In normal circumstances, I’d say Liverpool had a decent chance of turning around any Champions League tie at Anfield from 3-1 down.
Next week’s quarter-final second leg against Real Madrid will be not be played in normal circumstances, though.
When Liverpool turned around a 3-0 deficit against Barcelona in the semi-final in 2019, Anfield was absolutely rocking from before the first whistle. I was there and the fans played a massive part in that result, it simply wouldn’t have happened without them.
This time, the stadium will be completely empty and it has also become a place where Liverpool cannot remember how to win.
It is more than three months and eight games since they beat Tottenham there on 16 December. Jurgen Klopp’s side have lost six of those matches, and scored in only two of them.
So, the kind of swashbuckling performance Liverpool will need to reach the last four is something we have not seen from them there for an awfully long time.
Saturday’s home Premier League game against Aston Villa could be the sort of springboard Liverpool need if they beat them in style, but realistically it has just become a game where they need a win – however they do it.

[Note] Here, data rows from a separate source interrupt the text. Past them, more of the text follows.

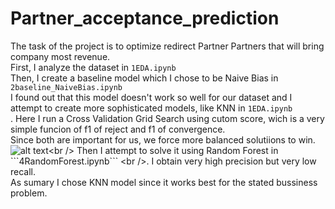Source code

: # Partner_acceptance_prediction
The task of the project is to optimize redirect Partner Partners that will bring company most revenue.<br />
First, I analyze the dataset in ```1EDA.ipynb``` <br />
Then, I create a baseline model which I chose to be Naive Bias in ```2baseline_NaiveBias.ipynb```  <br />
I found out that this model doesn't work so well for our dataset and I attempt to create more sophisticated models, like KNN in ```1EDA.ipynb``` <br />. Here I run a Cross Validation Grid Search using cutom score, wich is a very simple funcion of f1 of reject and f1 of convergence. <br />Since both are important for us, we force more balanced solutiions to win.<br />![alt text]([https://github.com/AnnPike/AnomalyImageDetection/blob/main/dataset.png](https://github.com/AnnPike/Partner_acceptance_prediction/blob/main/custom_score.png))<br />
Then I attempt to solve it using Random Forest in ```4RandomForest.ipynb``` <br />. I obtain very high precision but very low recall.<br />
As sumary I chose KNN model since it works best for the stated bussiness problem.
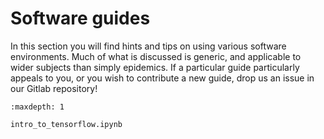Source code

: # Software guides

In this section you will find hints and tips on using various software
environments.  Much of what is discussed is generic, and applicable to
wider subjects than simply epidemics.  If a particular guide particularly
appeals to you, or you wish to contribute a new guide, drop us an issue
in our Gitlab repository!

```{toctree}
:maxdepth: 1

intro_to_tensorflow.ipynb
```
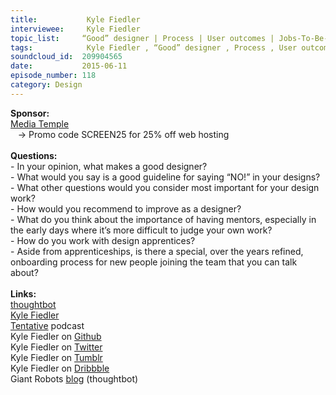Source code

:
 ```yaml
--- 
title:           Kyle Fiedler 
interviewee:     Kyle Fiedler 
topic_list:     “Good” designer | Process | User outcomes | Jobs-To-Be-Done | Saying “NO!” | Features | Visual design | Design questions | Improving | Side projects | Mentors | Great taste | Design apprentices | Remote mentor | Onboarding designers | Friday lunches
tags:            Kyle Fiedler , “Good” designer , Process , User outcomes , Jobs-To-Be-Done , Saying “NO!” , Features , Visual design , Design questions , Improving , Side projects , Mentors , Great taste , Design apprentices , Remote mentor , Onboarding designers , Friday lunches
soundcloud_id:  209904565
date:           2015-06-11
episode_number: 118
category: Design
---
```


<p class="show_notes_display"><b>Sponsor:<br></b><a rel="nofollow" target="_blank" href="http://mediatemple.net/?utm_source=BetweenScreens&amp;utm_medium=podcast&amp;utm_campaign=SCREEN25">Media Temple</a><b><br></b>   -&gt; Promo code SCREEN25 for 25% off web hosting<br><b><br>Questions:</b><br>- In your opinion, what makes a good designer?<br>- What would you say is a good guideline for saying “NO!” in your designs?<br>- What other questions would you consider most important for your design work?<br>- How would you recommend to improve as a designer?<br>- What do you think about the importance of having mentors, especially in the early days where it’s more difficult to judge your own work?<br>- How do you work with design apprentices?<br>- Aside from apprenticeships, is there a special, over the years refined, onboarding process for new people joining the team that you can talk about?<br><br><b>Links:</b><br><a rel="nofollow" target="_blank" href="https://thoughtbot.com/">thoughtbot</a><br><a rel="nofollow" target="_blank" href="http://kylefiedler.com/">Kyle Fiedler</a><br><a rel="nofollow" target="_blank" href="http://tentative.fm/">Tentative</a> podcast<br>Kyle Fiedler on <a rel="nofollow" target="_blank" href="https://github.com/kylefiedler">Github</a><br>Kyle Fiedler on <a rel="nofollow" target="_blank" href="https://twitter.com/kylefiedler">Twitter</a><br>Kyle Fiedler on <a rel="nofollow" target="_blank" href="http://ephemera.kylefiedler.com/">Tumblr</a><br>Kyle Fiedler on <a rel="nofollow" target="_blank" href="https://dribbble.com/kylefiedler">Dribbble</a><br>Giant Robots <a rel="nofollow" target="_blank" href="https://robots.thoughtbot.com/">blog</a> (thoughtbot)</p>
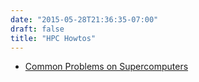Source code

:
 ```yaml
---
date: "2015-05-28T21:36:35-07:00"
draft: false
title: "HPC Howtos"
---
```


* [Common Problems on Supercomputers](common-problems.html)
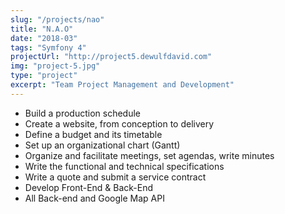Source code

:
 ```yaml
---
slug: "/projects/nao"
title: "N.A.O"
date: "2018-03"
tags: "Symfony 4"
projectUrl: "http://project5.dewulfdavid.com"
img: "project-5.jpg"
type: "project"
excerpt: "Team Project Management and Development"
---
```


- Build a production schedule
- Create a website, from conception to delivery
- Define a budget and its timetable
- Set up an organizational chart (Gantt)
- Organize and facilitate meetings, set agendas, write minutes
- Write the functional and technical specifications
- Write a quote and submit a service contract
- Develop Front-End & Back-End
- All Back-end and Google Map API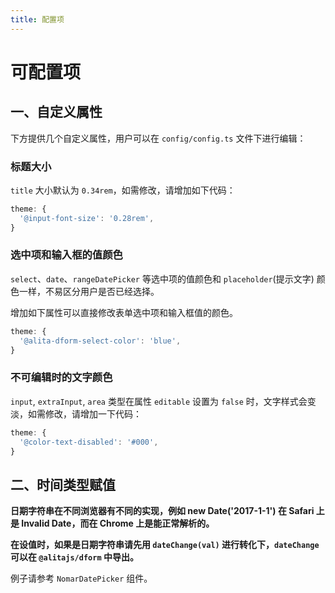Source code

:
 ```yaml
---
title: 配置项
---
```


# 可配置项

## 一、自定义属性

下方提供几个自定义属性，用户可以在 `config/config.ts` 文件下进行编辑：

### 标题大小

`title` 大小默认为 `0.34rem`，如需修改，请增加如下代码：

```js
theme: {
  '@input-font-size': '0.28rem',
}
```

### 选中项和输入框的值颜色

`select`、`date`、`rangeDatePicker` 等选中项的值颜色和 `placeholder`(提示文字) 颜色一样，不易区分用户是否已经选择。

增加如下属性可以直接修改表单选中项和输入框值的颜色。

```js
theme: {
  '@alita-dform-select-color': 'blue',
}
```

### 不可编辑时的文字颜色

`input`, `extraInput`, `area` 类型在属性 `editable` 设置为 `false` 时，文字样式会变淡，如需修改，请增加一下代码：

```js
theme: {
  '@color-text-disabled': '#000',
}
```

## 二、时间类型赋值

**日期字符串在不同浏览器有不同的实现，例如 new Date('2017-1-1') 在 Safari 上是 Invalid Date，而在 Chrome 上是能正常解析的。**

**在设值时，如果是日期字符串请先用 `dateChange(val)` 进行转化下，`dateChange` 可以在 `@alitajs/dform` 中导出。**

例子请参考 `NomarDatePicker` 组件。
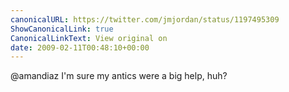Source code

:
 ```yaml
---
canonicalURL: https://twitter.com/jmjordan/status/1197495309
ShowCanonicalLink: true
CanonicalLinkText: View original on
date: 2009-02-11T00:48:10+00:00
---
```

@amandiaz I'm sure my antics were a big help, huh?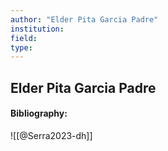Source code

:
 ```yaml
---
author: "Elder Pita Garcia Padre"
institution:
field:
type:
---
```


## Elder Pita Garcia Padre
#### Bibliography:

![[@Serra2023-dh]]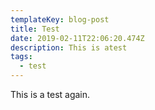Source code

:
 ```yaml
---
templateKey: blog-post
title: Test
date: 2019-02-11T22:06:20.474Z
description: This is atest
tags:
  - test
---
```

This is a test again.
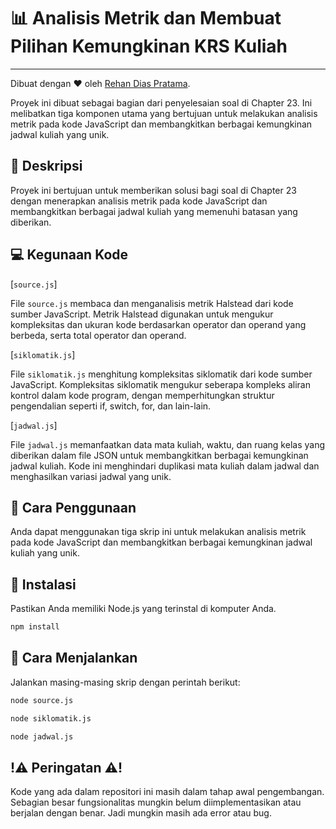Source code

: # 📊 Analisis Metrik dan Membuat Pilihan Kemungkinan KRS Kuliah 
---

Dibuat dengan :heart: oleh [Rehan Dias Pratama](https://www.instagram.com/rehandiazz/).

Proyek ini dibuat sebagai bagian dari penyelesaian soal di Chapter 23. Ini melibatkan tiga komponen utama yang bertujuan untuk melakukan analisis metrik pada kode JavaScript dan membangkitkan berbagai kemungkinan jadwal kuliah yang unik.

## 📝 Deskripsi 

Proyek ini bertujuan untuk memberikan solusi bagi soal di Chapter 23 dengan menerapkan analisis metrik pada kode JavaScript dan membangkitkan berbagai jadwal kuliah yang memenuhi batasan yang diberikan.

## 💻 Kegunaan Kode 

[`source.js`]

File `source.js` membaca dan menganalisis metrik Halstead dari kode sumber JavaScript. Metrik Halstead digunakan untuk mengukur kompleksitas dan ukuran kode berdasarkan operator dan operand yang berbeda, serta total operator dan operand.

[`siklomatik.js`]

File `siklomatik.js` menghitung kompleksitas siklomatik dari kode sumber JavaScript. Kompleksitas siklomatik mengukur seberapa kompleks aliran kontrol dalam kode program, dengan memperhitungkan struktur pengendalian seperti if, switch, for, dan lain-lain.

[`jadwal.js`]

File `jadwal.js` memanfaatkan data mata kuliah, waktu, dan ruang kelas yang diberikan dalam file JSON untuk membangkitkan berbagai kemungkinan jadwal kuliah. Kode ini menghindari duplikasi mata kuliah dalam jadwal dan menghasilkan variasi jadwal yang unik.

## 🚀 Cara Penggunaan 

Anda dapat menggunakan tiga skrip ini untuk melakukan analisis metrik pada kode JavaScript dan membangkitkan berbagai kemungkinan jadwal kuliah yang unik.

## 🔧 Instalasi 

Pastikan Anda memiliki Node.js yang terinstal di komputer Anda.

```bash
npm install
```

## 🏃 Cara Menjalankan 

Jalankan masing-masing skrip dengan perintah berikut:

```bash
node source.js
```

```bash
node siklomatik.js
```

```bash
node jadwal.js
```



## !⚠️ Peringatan ⚠️!

Kode yang ada dalam repositori ini masih dalam tahap awal pengembangan. Sebagian besar fungsionalitas mungkin belum diimplementasikan atau berjalan dengan benar. Jadi mungkin masih ada error atau bug.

Their hopes of being in next year’s Champions League are in the balance and they need the three points to stay close to the teams above them in the table as they chase fourth place.
Klopp’s side have to go for it now, and hope something clicks. The same will apply in the return against Real, but the worry there has to be what damage the Spanish side will do to them at the same time.
‘The first half was a mess’
Tuesday was an awful night for Liverpool, and the first thing that went wrong was with Klopp’s team selection.
Klopp picked Naby Keita in midfield because he thought Real would man-mark Liverpool, and he wanted Keita in there as a dribbler. It didn’t work.
Keita did not last until half-time before he was replaced but Klopp was right when he said afterwards that it was far from just his fault – there were mistakes being made all over the pitch.
The first half was a mess, basically. There was no urgency or ideas on the ball – Liverpool created nothing – and no energy or intensity off it.
To stop Real you have to stop their midfielders from playing, because they are the heartbeat of the team. Liverpool didn’t do that, and they paid the price.
Mistakes led to both of Real’s goals before the break, but Liverpool looked likely to concede all the time whenever they came under pressure and, defensively, they looked well off the pace.
Their two centre-backs, Nat Phillips and Ozan Kabak, have been doing well recently but we are in the later stages of the Champions League and they were up against outstanding players who smell a bit of a weakness with Liverpool at the moment.
It was very easy to open them up, and it happened more than twice. I heard a lot after Liverpool’s win over Arsenal at the weekend why Trent Alexander-Arnold should be back in the England squad but maybe this is why Gareth Southgate left him out.
Trent is absolutely outstanding going forward but, defensively, I have my doubts.
‘The odds are against the Reds now’
The second half was better from Liverpool’s point of view, and their away goal gives them hope for the second leg.
But even when they scored to make it 2-1 I never felt like they had any real control of the game and I just knew Real weren’t finished.
One of the few positives for Liverpool to take home is that the tie is not completely out of sight, but it would have been if Real had taken their chances.
And, while I still have faith in Klopp’s side going forward, they are so leaky at the back it feels like Real will always get enough goals to progress, if they need them.
I said before the first leg I thought the Reds’ chances were 50-50, because Real are not the force they were a couple of seasons ago.
Now, I would say the odds are 70-30 in Real’s favour. Liverpool still have a chance of rescuing themselves, but I have not seen much evidence to suggest they can pull it off.